Manchester City 4 Borussia Moenchengladbach 2
Perhaps fortune is changing for Manchester City in the Champions League. They were 2-1 down after 78 minutes and, with Sevilla leading Juventus, a golden chance to win Group D was slipping away.
But cometh the hour, cometh Raheem Sterling, who intervened with two strikes that may prove priceless. The first came from close range, the second a dipping finish. They gave City the lead, Sterling a 21st birthday to remember and moments later Wilfried Bony poked home to make it three goals in five stunning minutes and the best chance of a favourable last-16 draw.
From the 2-0 shellacking Stoke gave City on Saturday Pellegrini made four changes. Out went Martín Demichelis, Bacary Sagna, Fernando, who is injured, and Bony. In came Eliaquim Mangala, Gaël Clichy, Yaya Touré and Fabian Delph. It meant the manager fielded Sterling as a de facto No9 and that Bony had been given a snub that involved a wide forward by trade being preferred to his prowess as a time-served striker.
The state of the group demanded that City went for the victory and hoped events in Andalusia went their way. Yet in the opening exchanges it was André Schubert’s men who came closer to landing the first blow. Mangala was dispossessed and Julian Korb was released along the right. The No27 had clear sight of Joe Hart’s goal but he blasted the ball over the bar.
It suggested that the defensive maladies that plague any City XI Pellegrini fields without Vincent Kompany might do so again. The captain was absent once more due to his latest calf problem and by the 19th minute City had indeed been punished, via a Korb goal that cancelled out David Silva’s earlier one.

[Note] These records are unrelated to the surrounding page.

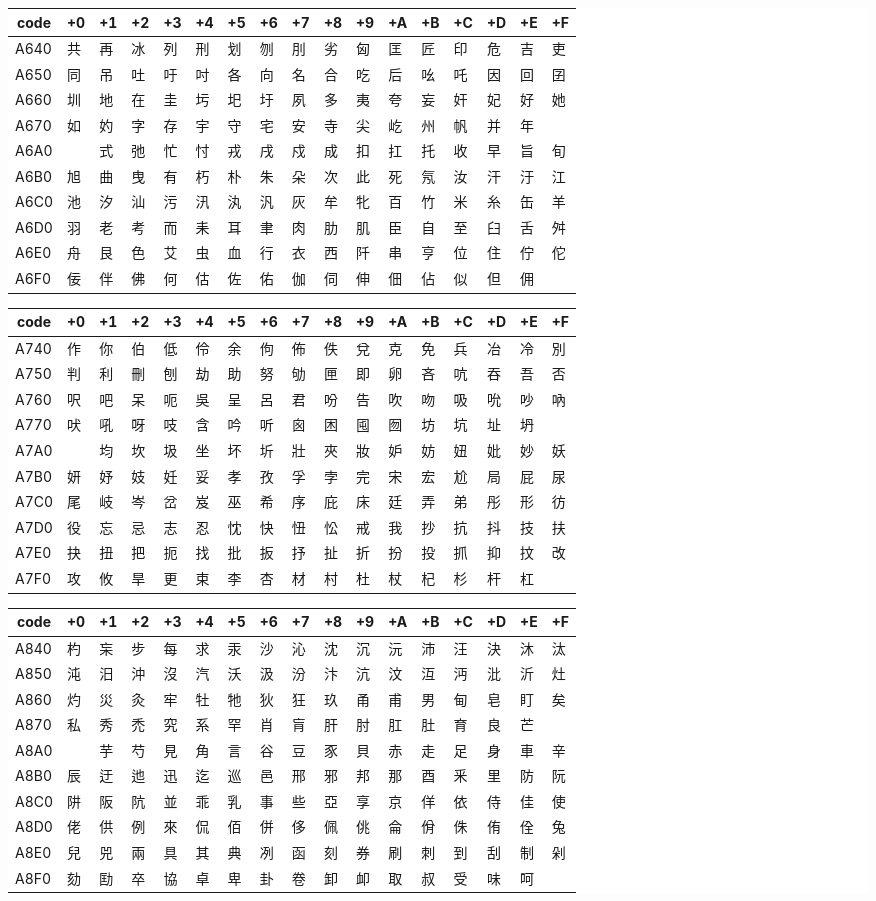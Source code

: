 | code | +0 | +1 | +2 | +3 | +4 | +5 | +6 | +7 | +8 | +9 | +A | +B | +C | +D | +E | +F |
|------|----|----|----|----|----|----|----|----|----|----|----|----|----|----|----|----|
| A640 | 共 | 再 | 冰 | 列 | 刑 | 划 | 刎 | 刖 | 劣 | 匈 | 匡 | 匠 | 印 | 危 | 吉 | 吏 |
| A650 | 同 | 吊 | 吐 | 吁 | 吋 | 各 | 向 | 名 | 合 | 吃 | 后 | 吆 | 吒 | 因 | 回 | 囝 |
| A660 | 圳 | 地 | 在 | 圭 | 圬 | 圯 | 圩 | 夙 | 多 | 夷 | 夸 | 妄 | 奸 | 妃 | 好 | 她 |
| A670 | 如 | 妁 | 字 | 存 | 宇 | 守 | 宅 | 安 | 寺 | 尖 | 屹 | 州 | 帆 | 并 | 年 |    |
| A6A0 |    | 式 | 弛 | 忙 | 忖 | 戎 | 戌 | 戍 | 成 | 扣 | 扛 | 托 | 收 | 早 | 旨 | 旬 |
| A6B0 | 旭 | 曲 | 曳 | 有 | 朽 | 朴 | 朱 | 朵 | 次 | 此 | 死 | 氖 | 汝 | 汗 | 汙 | 江 |
| A6C0 | 池 | 汐 | 汕 | 污 | 汛 | 汍 | 汎 | 灰 | 牟 | 牝 | 百 | 竹 | 米 | 糸 | 缶 | 羊 |
| A6D0 | 羽 | 老 | 考 | 而 | 耒 | 耳 | 聿 | 肉 | 肋 | 肌 | 臣 | 自 | 至 | 臼 | 舌 | 舛 |
| A6E0 | 舟 | 艮 | 色 | 艾 | 虫 | 血 | 行 | 衣 | 西 | 阡 | 串 | 亨 | 位 | 住 | 佇 | 佗 |
| A6F0 | 佞 | 伴 | 佛 | 何 | 估 | 佐 | 佑 | 伽 | 伺 | 伸 | 佃 | 佔 | 似 | 但 | 佣 |    |

| code | +0 | +1 | +2 | +3 | +4 | +5 | +6 | +7 | +8 | +9 | +A | +B | +C | +D | +E | +F |
|------|----|----|----|----|----|----|----|----|----|----|----|----|----|----|----|----|
| A740 | 作 | 你 | 伯 | 低 | 伶 | 余 | 佝 | 佈 | 佚 | 兌 | 克 | 免 | 兵 | 冶 | 冷 | 別 |
| A750 | 判 | 利 | 刪 | 刨 | 劫 | 助 | 努 | 劬 | 匣 | 即 | 卵 | 吝 | 吭 | 吞 | 吾 | 否 |
| A760 | 呎 | 吧 | 呆 | 呃 | 吳 | 呈 | 呂 | 君 | 吩 | 告 | 吹 | 吻 | 吸 | 吮 | 吵 | 吶 |
| A770 | 吠 | 吼 | 呀 | 吱 | 含 | 吟 | 听 | 囪 | 困 | 囤 | 囫 | 坊 | 坑 | 址 | 坍 |    |
| A7A0 |    | 均 | 坎 | 圾 | 坐 | 坏 | 圻 | 壯 | 夾 | 妝 | 妒 | 妨 | 妞 | 妣 | 妙 | 妖 |
| A7B0 | 妍 | 妤 | 妓 | 妊 | 妥 | 孝 | 孜 | 孚 | 孛 | 完 | 宋 | 宏 | 尬 | 局 | 屁 | 尿 |
| A7C0 | 尾 | 岐 | 岑 | 岔 | 岌 | 巫 | 希 | 序 | 庇 | 床 | 廷 | 弄 | 弟 | 彤 | 形 | 彷 |
| A7D0 | 役 | 忘 | 忌 | 志 | 忍 | 忱 | 快 | 忸 | 忪 | 戒 | 我 | 抄 | 抗 | 抖 | 技 | 扶 |
| A7E0 | 抉 | 扭 | 把 | 扼 | 找 | 批 | 扳 | 抒 | 扯 | 折 | 扮 | 投 | 抓 | 抑 | 抆 | 改 |
| A7F0 | 攻 | 攸 | 旱 | 更 | 束 | 李 | 杏 | 材 | 村 | 杜 | 杖 | 杞 | 杉 | 杆 | 杠 |    |

| code | +0 | +1 | +2 | +3 | +4 | +5 | +6 | +7 | +8 | +9 | +A | +B | +C | +D | +E | +F |
|------|----|----|----|----|----|----|----|----|----|----|----|----|----|----|----|----|
| A840 | 杓 | 杗 | 步 | 每 | 求 | 汞 | 沙 | 沁 | 沈 | 沉 | 沅 | 沛 | 汪 | 決 | 沐 | 汰 |
| A850 | 沌 | 汨 | 沖 | 沒 | 汽 | 沃 | 汲 | 汾 | 汴 | 沆 | 汶 | 沍 | 沔 | 沘 | 沂 | 灶 |
| A860 | 灼 | 災 | 灸 | 牢 | 牡 | 牠 | 狄 | 狂 | 玖 | 甬 | 甫 | 男 | 甸 | 皂 | 盯 | 矣 |
| A870 | 私 | 秀 | 禿 | 究 | 系 | 罕 | 肖 | 肓 | 肝 | 肘 | 肛 | 肚 | 育 | 良 | 芒 |    |
| A8A0 |    | 芋 | 芍 | 見 | 角 | 言 | 谷 | 豆 | 豕 | 貝 | 赤 | 走 | 足 | 身 | 車 | 辛 |
| A8B0 | 辰 | 迂 | 迆 | 迅 | 迄 | 巡 | 邑 | 邢 | 邪 | 邦 | 那 | 酉 | 釆 | 里 | 防 | 阮 |
| A8C0 | 阱 | 阪 | 阬 | 並 | 乖 | 乳 | 事 | 些 | 亞 | 享 | 京 | 佯 | 依 | 侍 | 佳 | 使 |
| A8D0 | 佬 | 供 | 例 | 來 | 侃 | 佰 | 併 | 侈 | 佩 | 佻 | 侖 | 佾 | 侏 | 侑 | 佺 | 兔 |
| A8E0 | 兒 | 兕 | 兩 | 具 | 其 | 典 | 冽 | 函 | 刻 | 券 | 刷 | 刺 | 到 | 刮 | 制 | 剁 |
| A8F0 | 劾 | 劻 | 卒 | 協 | 卓 | 卑 | 卦 | 卷 | 卸 | 卹 | 取 | 叔 | 受 | 味 | 呵 |    |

City had enjoyed their advantage for too little time and it was a pity their rear-guard was so slipshod as the Spaniard’s second goal of the campaign was a beauty. Sterling illustrated the kind of magic he can conjure by zipping a back-heel through traffic to the on-running Silva. He strode forward and banged the ball beyond Yann Sommer. This had Pellegrini instantly off his seat to punch the air in celebration. It had the three-quarter full Etihad in rapture (minus the travelling contingent, of course). But, disappointingly, the mood lasted around only 180 seconds.

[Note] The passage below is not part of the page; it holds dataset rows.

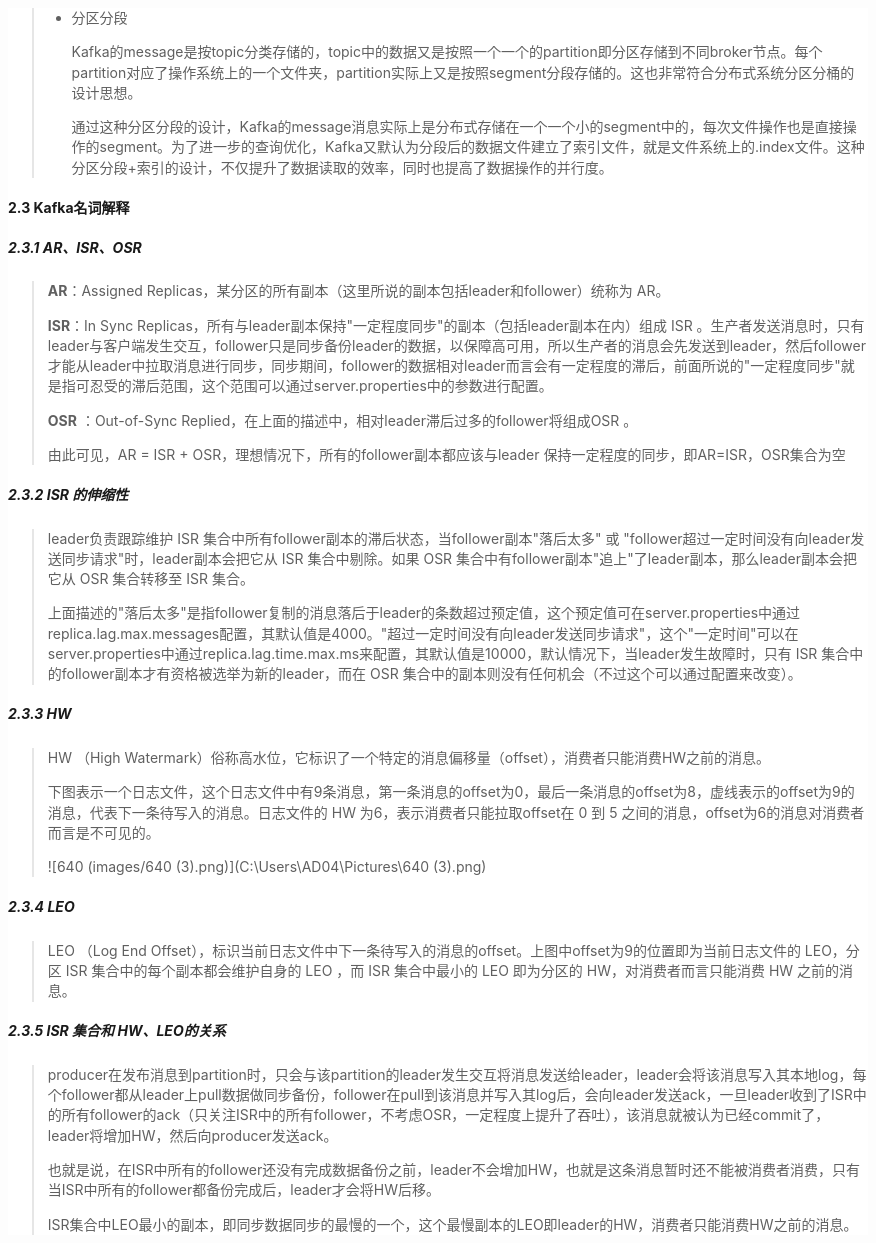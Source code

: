 > * 分区分段
>
>   Kafka的message是按topic分类存储的，topic中的数据又是按照一个一个的partition即分区存储到不同broker节点。每个partition对应了操作系统上的一个文件夹，partition实际上又是按照segment分段存储的。这也非常符合分布式系统分区分桶的设计思想。
>
>   通过这种分区分段的设计，Kafka的message消息实际上是分布式存储在一个一个小的segment中的，每次文件操作也是直接操作的segment。为了进一步的查询优化，Kafka又默认为分段后的数据文件建立了索引文件，就是文件系统上的.index文件。这种分区分段+索引的设计，不仅提升了数据读取的效率，同时也提高了数据操作的并行度。



#### 2.3 Kafka名词解释

##### 2.3.1 AR、ISR、OSR

> **AR**：Assigned Replicas，某分区的所有副本（这里所说的副本包括leader和follower）统称为 AR。
>
> **ISR**：In Sync Replicas，所有与leader副本保持"一定程度同步"的副本（包括leader副本在内）组成 ISR 。生产者发送消息时，只有leader与客户端发生交互，follower只是同步备份leader的数据，以保障高可用，所以生产者的消息会先发送到leader，然后follower才能从leader中拉取消息进行同步，同步期间，follower的数据相对leader而言会有一定程度的滞后，前面所说的"一定程度同步"就是指可忍受的滞后范围，这个范围可以通过server.properties中的参数进行配置。
>
> **OSR** ：Out-of-Sync Replied，在上面的描述中，相对leader滞后过多的follower将组成OSR 。
>
> 由此可见，AR = ISR + OSR，理想情况下，所有的follower副本都应该与leader 保持一定程度的同步，即AR=ISR，OSR集合为空

##### 2.3.2 ISR 的伸缩性

> leader负责跟踪维护 ISR 集合中所有follower副本的滞后状态，当follower副本"落后太多" 或 "follower超过一定时间没有向leader发送同步请求"时，leader副本会把它从 ISR 集合中剔除。如果 OSR 集合中有follower副本"追上"了leader副本，那么leader副本会把它从 OSR 集合转移至 ISR 集合。
>
> 上面描述的"落后太多"是指follower复制的消息落后于leader的条数超过预定值，这个预定值可在server.properties中通过replica.lag.max.messages配置，其默认值是4000。"超过一定时间没有向leader发送同步请求"，这个"一定时间"可以在server.properties中通过replica.lag.time.max.ms来配置，其默认值是10000，默认情况下，当leader发生故障时，只有 ISR 集合中的follower副本才有资格被选举为新的leader，而在 OSR 集合中的副本则没有任何机会（不过这个可以通过配置来改变）。

##### 2.3.3 HW

> HW （High Watermark）俗称高水位，它标识了一个特定的消息偏移量（offset），消费者只能消费HW之前的消息。
>
> 下图表示一个日志文件，这个日志文件中有9条消息，第一条消息的offset为0，最后一条消息的offset为8，虚线表示的offset为9的消息，代表下一条待写入的消息。日志文件的 HW 为6，表示消费者只能拉取offset在 0 到 5 之间的消息，offset为6的消息对消费者而言是不可见的。
>
> ![640 (images/640 (3).png)](C:\Users\AD04\Pictures\640 (3).png)

##### 2.3.4 LEO

> LEO （Log End Offset），标识当前日志文件中下一条待写入的消息的offset。上图中offset为9的位置即为当前日志文件的 LEO，分区 ISR 集合中的每个副本都会维护自身的 LEO ，而 ISR 集合中最小的 LEO 即为分区的 HW，对消费者而言只能消费 HW 之前的消息。

##### 2.3.5 ISR 集合和 HW、LEO的关系

> producer在发布消息到partition时，只会与该partition的leader发生交互将消息发送给leader，leader会将该消息写入其本地log，每个follower都从leader上pull数据做同步备份，follower在pull到该消息并写入其log后，会向leader发送ack，一旦leader收到了ISR中的所有follower的ack（只关注ISR中的所有follower，不考虑OSR，一定程度上提升了吞吐），该消息就被认为已经commit了，leader将增加HW，然后向producer发送ack。
>
> 也就是说，在ISR中所有的follower还没有完成数据备份之前，leader不会增加HW，也就是这条消息暂时还不能被消费者消费，只有当ISR中所有的follower都备份完成后，leader才会将HW后移。
>
> ISR集合中LEO最小的副本，即同步数据同步的最慢的一个，这个最慢副本的LEO即leader的HW，消费者只能消费HW之前的消息。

Fabian Johnson motored along theleft, knifing through the City resistance, before he sprayed the ball into the area where it bounced up sweetly for Korb to leave Hart little chance of making the save.
In this move and execution Schubert’s side showed why they had handed Bayern Munich a rare defeat at the weekend, a 3-1 triumph that was the first defeat for Pep Guardiola’s team this term in the Bundesliga.
As Stoke had done at the Britannia Stadium, Mönchengladbach were finding holes easy to locate and their attractive pass-and-move stuff was far fleeter than City’s ability to repel it. Johnson seemed able to rove down Clichy’s right corridor at will, and even from a dead ball Pellegrini’s side could be amateurish.
Raffael, one of the visiting strikers, took a free-kick into the area that Fernandinho could head only straight up in the air and when Nicolás Otamendi tried to show his team-mate how to do it the defender missed the clearance.
If City were relieved to see this threat fizzle out, three minutes before the break the sinking feeling that haunted them at Stoke returned. This was too simple for Mönchengladbach as they cut the home defence to ribbons, the ball pin-balling from Oscar Wendt to Johnson and then Raffael, who was given too much time by Aleksandar Kolarov and that was 2-1 and Pellegrini had serious talking to do when he strode off for the interval moments later.
As the second half began Juventus were holding Sevilla 0-0, which meant that if the scoreline remained the same at 90 minutes not even a victory would not allow City to overtake the Italians.
So the ask of Pellegrini’s weary-looking bunch was now greater than it had been at kick-off: they had to turn the deficit into a winning result, and hope Sevilla could somehow defeat Juventus.
City began, as they should have, with the intent to get at the Germans and quickly find the equaliser. Kolarov had a shot he failed to direct, and moments later the left-back went down in the Mönchengladbach area but Danny Makkelie, the referee, was in no mood to award the penalty.
An anxious home crowd hoped Silva might turn the contest their way. When a Mönchengladbach attack broke down the ball came to the 29-year-old. He swivelled near half-way, saw Sterling skipping down the centre, and attempted to thread a pass into him, but to the City support’s frustration it hit a defender.
Fernandinho stood up a ball to far post and when Nico Elvedi tried to chest this to the safety of Sommer’s hands Sterling came close to picking the goalkeeper’s pocket.
Sterling – twice – might have beat Sommer but he could not find direction and by 65 minutes Jesús Navas, for Kevin De Bruyne, and Bony, for Delph, had been thrown on by their manager.
Fernando Llorente gave Sevilla a 1-0 lead with 25 minutes remaining, and a finish theywill remember for a long time here was about to occur.